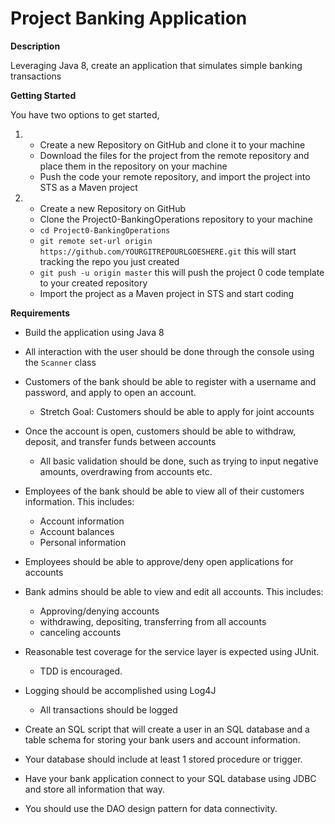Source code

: # Project Banking Application

**Description**

Leveraging Java 8, create an application that simulates simple banking transactions

**Getting Started**

You have two options to get started,

1.
   * Create a new Repository on GitHub and clone it to your machine
   * Download the files for the project from the remote repository and place them in the repository on your machine
   * Push the code your remote repository, and import the project into STS as a Maven project
2.
   * Create a new Repository on GitHub
   * Clone the Project0-BankingOperations repository to your machine
   * `cd Project0-BankingOperations`
   * `git remote set-url origin https://github.com/YOURGITREPOURLGOESHERE.git` this will start tracking the repo you just created
   * `git push -u origin master` this will push the project 0 code template to your created repository
   * Import the project as a Maven project in STS and start coding

**Requirements**
*	Build the application using Java 8
*	All interaction with the user should be done through the console using the `Scanner` class
*	Customers of the bank should be able to register with a username and password, and apply to open an account.
    * Stretch Goal: Customers should be able to apply for joint accounts
*	Once the account is open, customers should be able to withdraw, deposit, and transfer funds between accounts
    * All basic validation should be done, such as trying to input negative amounts, overdrawing from accounts etc.
*	Employees of the bank should be able to view all of their customers information. This includes:
    * Account information
    * Account balances
    * Personal information
*	Employees should be able to approve/deny open applications for accounts
*	Bank admins should be able to view and edit all accounts. This includes:
    * Approving/denying accounts
    * withdrawing, depositing, transferring from all accounts
    * canceling accounts
*	Reasonable test coverage for the service layer is expected using JUnit.
    * TDD is encouraged.
*	Logging should be accomplished using Log4J
    * All transactions should be logged

* Create an SQL script that will create a user in an SQL database and a table schema for storing your bank users and account information.
* Your database should include at least 1 stored procedure or trigger.
* Have your bank application connect to your SQL database using JDBC and store all information that way.
* You should use the DAO design pattern for data connectivity.
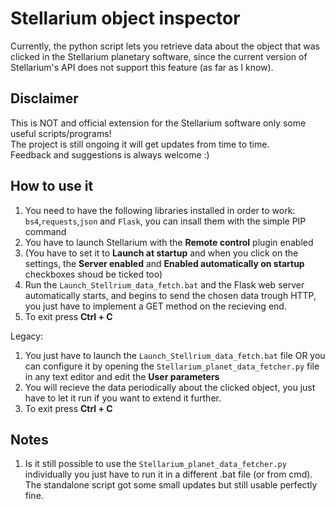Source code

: # Stellarium object inspector

Currently, the python script lets you retrieve data about the object that was clicked in the Stellarium planetary software, since the current version of Stellarium's API does not support this feature (as far as I know). 

## Disclaimer
This is NOT and official extension for the Stellarium software only some useful scripts/programs!
<br/>The project is still ongoing it will get updates from time to time.
<br/>Feedback and suggestions is always welcome :)

## How to use it
1. You need to have the following libraries installed in order to work: `bs4`,`requests`,`json` and `Flask`, you can insall them with the simple PIP command
2. You have to launch Stellarium with the **Remote control** plugin enabled
3. (You have to set it to **Launch at startup** and when you click on the settings, the **Server enabled** and **Enabled automatically on startup** checkboxes shoud be ticked too)
4. Run the `Launch_Stellrium_data_fetch.bat` and the Flask web server automatically starts, and begins to send the chosen data trough HTTP, you just have to implement a GET method on the recieving end.
5. To exit press **Ctrl + C**

Legacy:
1. You just have to launch the `Launch_Stellrium_data_fetch.bat` file OR you can configure it by opening the `Stellarium_planet_data_fetcher.py` file in any text editor and edit the **User parameters**
2. You will recieve the data periodically about the clicked object, you just have to let it run if you want to extend it further.
3. To exit press **Ctrl + C**

## Notes
1. Is it still possible to use the `Stellarium_planet_data_fetcher.py` individually you just have to run it in a different .bat file (or from cmd). The standalone script got some small updates but still usable perfectly fine.

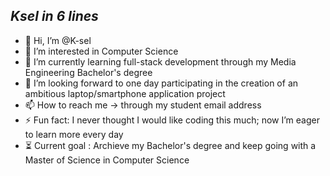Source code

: ***Ksel in 6 lines***
---
- 👋 Hi, I’m @K-sel  
- 👀 I’m interested in Computer Science  
- 🌱 I’m currently learning full-stack development through my Media Engineering Bachelor's degree  
- 💞️ I’m looking forward to one day participating in the creation of an ambitious laptop/smartphone application project  
- 📫 How to reach me -> through my student email address  
- ⚡ Fun fact: I never thought I would like coding this much; now I’m eager to learn more every day
- ⏳ Current goal : Archieve my Bachelor's degree and keep going with a Master of Science in Computer Science


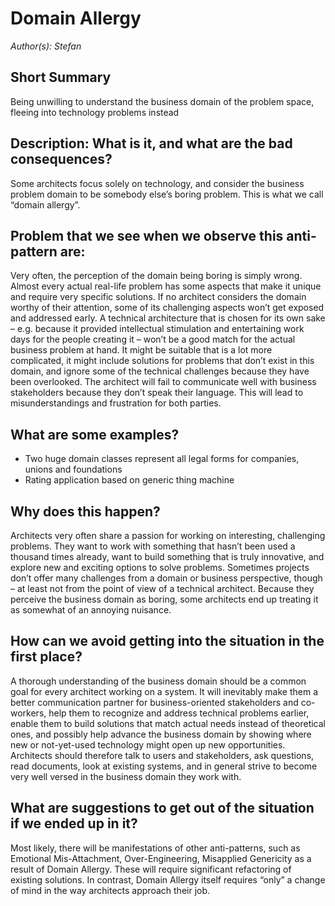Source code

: # Domain Allergy 
*Author(s): Stefan*

## Short Summary
Being unwilling to understand the business domain of the problem space, fleeing into technology problems instead

## Description: What is it, and what are the bad consequences?
Some architects focus solely on technology, and consider the business problem domain to be somebody else’s boring problem. This is what we call “domain allergy”.

## Problem that we see when we observe this anti-pattern are:

Very often, the perception of the domain being boring is simply wrong. Almost every actual real-life problem has some aspects that make it unique and require very specific solutions. If no architect considers the domain worthy of their attention, some of its challenging aspects won’t get exposed and addressed early. 
A technical architecture that is chosen for its own sake – e.g. because it provided intellectual stimulation and entertaining work days for the people creating it – won’t be a good match for the actual business problem at hand. It might be suitable that is a lot more complicated, it might include solutions for problems that don’t exist in this domain, and ignore some of the technical challenges because they have been overlooked.
The architect will fail to communicate well with business stakeholders because they don’t speak their language. This will lead to misunderstandings and frustration for both parties.

## What are some examples?
- Two huge domain classes represent all legal forms for companies, unions and foundations
- Rating application based on generic thing machine

## Why does this happen?
Architects very often share a passion for working on interesting, challenging problems. They want to work with something that hasn’t been used a thousand times already, want to build something that is truly innovative, and explore new and exciting options to solve problems. Sometimes projects don’t offer many challenges from a domain or business perspective, though – at least not from the point of view of a technical architect. Because they perceive the business domain as boring, some architects end up treating it as somewhat of an annoying nuisance. 

## How can we avoid getting into the situation in the first place?
A thorough understanding of the business domain should be a common goal for every architect working on a system. It will inevitably make them a better communication partner for business-oriented stakeholders and co-workers, help them to recognize and address technical problems earlier, enable them to build solutions that match actual needs instead of theoretical ones, and possibly help advance the business domain by showing where new or not-yet-used technology might open up new opportunities. Architects should therefore talk to users and stakeholders, ask questions, read documents, look at existing systems, and in general strive to become very well versed in the business domain they work with.

## What are suggestions to get out of the situation if we ended up in it?
Most likely, there will be manifestations of other anti-patterns, such as Emotional Mis-Attachment,  Over-Engineering, Misapplied Genericity as a result of Domain Allergy. These will require significant refactoring of existing solutions. In contrast, Domain Allergy itself requires “only” a change of mind in the way architects approach their job.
------------------------
Task instructions:
Starting at the line above that holds "accomplished using Log4J", return each line up to and including the one that holds "1. You need", exactly as written, minus any pictures.

Task answer:
*	Logging should be accomplished using Log4J
    * All transactions should be logged

* Create an SQL script that will create a user in an SQL database and a table schema for storing your bank users and account information.
* Your database should include at least 1 stored procedure or trigger.
* Have your bank application connect to your SQL database using JDBC and store all information that way.
* You should use the DAO design pattern for data connectivity.
Source code

: # Stellarium object inspector

Currently, the python script lets you retrieve data about the object that was clicked in the Stellarium planetary software, since the current version of Stellarium's API does not support this feature (as far as I know). 

## Disclaimer
This is NOT and official extension for the Stellarium software only some useful scripts/programs!
<br/>The project is still ongoing it will get updates from time to time.
<br/>Feedback and suggestions is always welcome :)

## How to use it
1. You need to have the following libraries installed in order to work: `bs4`,`requests`,`json` and `Flask`, you can insall them with the simple PIP command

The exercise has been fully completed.